Sowing the seeds of successful loan growth

Aaron Long
November 20, 2023

Machine learning helps underwriters grow, safely

So, maybe it’s about time to get our heads out of the sand and talk about what we’ve seen happening in the banking industry. We’ve been on high alert since March 2023, when we watched Silvergate Bank, Silicon Valley Bank, and Signature Bank collapse, and then the takeover of First Republic Bank by JPMorgan Chase a few months later. The CFPB is — rightly — working to ensure that fair lending practices are being applied to AI in the industry, and President Biden signed an Executive Order calling for the prioritization of privacy and civil liberties when implementing AI into all industries. The financial services industry is vulnerable, and industry folks have grown wary of using AI technology, even though the banking industry paved the road for regulating the use of AI for years now.

Should lenders be thoughtful about what kind of AI-driven lending technologies they choose? Obviously. But to be wary of all AI technology means that lenders will fall behind those who take advantage of innovation. When it comes to AI-automated underwriting, we’re here to help.

In a world where lenders are feeling vulnerable due to shifting economic conditions and are looking for transparent, efficient recession-proof lending technologies, AI credit decisioning rises in the ranks of affordable value-adds to give your institution a safe path for growth.

How to grow loans with machine learning as your fertilizer

Let’s get some synonyms out of the way here, because the naming system for AI and credit decisions is almost as complex as the math itself.
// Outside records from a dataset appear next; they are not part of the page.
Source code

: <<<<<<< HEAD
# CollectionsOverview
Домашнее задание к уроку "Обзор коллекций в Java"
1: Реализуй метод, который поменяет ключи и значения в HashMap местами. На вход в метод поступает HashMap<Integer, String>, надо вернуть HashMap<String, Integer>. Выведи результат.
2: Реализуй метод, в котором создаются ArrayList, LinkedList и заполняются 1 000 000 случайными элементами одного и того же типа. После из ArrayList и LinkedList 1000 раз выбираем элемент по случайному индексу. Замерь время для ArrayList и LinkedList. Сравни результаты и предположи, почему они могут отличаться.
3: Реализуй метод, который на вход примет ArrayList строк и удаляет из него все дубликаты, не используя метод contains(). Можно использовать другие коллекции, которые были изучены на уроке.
When we’re talking about AI-automated underwriting, AI credit decisioning, or AI underwriting — it’s the same thing. And since machine learning is a subset (though broad) of AI, it’s always good to note that machine learning credit models also fall under that spectrum of synonyms.
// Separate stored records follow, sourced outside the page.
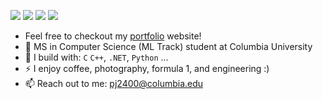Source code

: [<img src="https://img.shields.io/badge/github-%2312100E.svg?&style=for-the-badge&logo=github&logoColor=white&color=black" />](https://github.com/piyush-jena)
[<img src="https://img.shields.io/badge/linkedin-%230077B5.svg?&style=for-the-badge&logo=linkedin&logoColor=white" />](https://www.linkedin.com/in/piyushjena/)
[<img src="https://img.shields.io/badge/instagram-%2312100E.svg?&style=for-the-badge&logo=instagram&color=405DE6" />](https://instagram.com/piyushsnomadlife) 
[<img src="https://img.shields.io/badge/Twitter-1DA1F2?style=for-the-badge&logo=twitter&logoColor=white" />](https://www.twitter.com/_piyushjena/)

- Feel free to checkout my [portfolio](https://piyushjena.com/) website!
- 🏢 MS in Computer Science (ML Track) student at Columbia University
- 🧰 I build with: `C` `C++`, `.NET`, `Python` ...
- ⚡ I enjoy coffee, photography, formula 1, and engineering :)
- 📫 Reach out to me: pj2400@columbia.edu
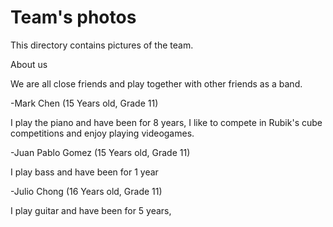 Team's photos
====

This directory contains pictures of the team.

About us

We are all close friends and play together with other friends as a band.

-Mark Chen (15 Years old, Grade 11)

I play the piano and have been for 8 years, I like to compete in Rubik's cube competitions and enjoy playing videogames.

-Juan Pablo Gomez (15 Years old, Grade 11)

I play bass and have been for 1 year

-Julio Chong (16 Years old, Grade 11)

I play guitar and have been for 5 years,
Machine learning helps plenty of lenders solve an ever-elusive problem — how do you enable safe loan growth? With that question, a financial institution has two main paths to follow — increasing approvals while keeping risk constant, or reducing risk while keeping approvals constant.

You want to increase approvals and hold risk constant?
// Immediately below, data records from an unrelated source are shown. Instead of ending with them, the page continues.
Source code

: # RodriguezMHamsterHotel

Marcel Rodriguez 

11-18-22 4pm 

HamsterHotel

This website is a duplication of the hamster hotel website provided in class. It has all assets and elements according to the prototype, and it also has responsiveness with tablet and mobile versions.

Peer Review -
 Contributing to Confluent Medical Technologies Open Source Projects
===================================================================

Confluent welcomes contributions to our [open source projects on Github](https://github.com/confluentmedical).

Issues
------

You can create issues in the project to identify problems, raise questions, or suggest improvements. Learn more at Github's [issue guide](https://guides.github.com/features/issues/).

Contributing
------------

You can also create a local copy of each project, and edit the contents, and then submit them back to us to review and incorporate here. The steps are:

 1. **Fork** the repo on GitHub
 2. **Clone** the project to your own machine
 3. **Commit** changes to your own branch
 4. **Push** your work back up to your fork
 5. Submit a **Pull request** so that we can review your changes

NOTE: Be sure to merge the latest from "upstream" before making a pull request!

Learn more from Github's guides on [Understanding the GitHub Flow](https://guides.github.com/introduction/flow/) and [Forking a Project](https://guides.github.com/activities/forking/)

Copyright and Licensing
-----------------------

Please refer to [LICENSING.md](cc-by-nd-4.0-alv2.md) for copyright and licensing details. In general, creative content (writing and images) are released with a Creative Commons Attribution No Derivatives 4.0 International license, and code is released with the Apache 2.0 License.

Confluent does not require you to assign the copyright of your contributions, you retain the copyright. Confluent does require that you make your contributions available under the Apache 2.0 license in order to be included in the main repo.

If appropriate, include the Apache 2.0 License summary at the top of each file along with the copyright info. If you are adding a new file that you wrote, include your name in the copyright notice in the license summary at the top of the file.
AI-automated underwriting has the capability to increase your approvals by 20 percent, or more, without changing your institution’s risk tolerance.

It does this by finding new borrowers who are often overlooked by current credit scoring techniques and adding them into your pool of available borrowers. A low credit score — especially from an institution that ranks credit risk on a five-tier scale — doesn’t always mean someone’s high risk for loan default.

These folks are out there, especially among populations with a thin credit file or a once-blemished credit history. But they deserve a shot at credit and machine learning does a great job at finding those skipped-over individuals by using better data and analytics to more accurately predict risk and include folks who fit your criteria for receiving a loan.

You want to decrease risk, while keeping your approvals constant?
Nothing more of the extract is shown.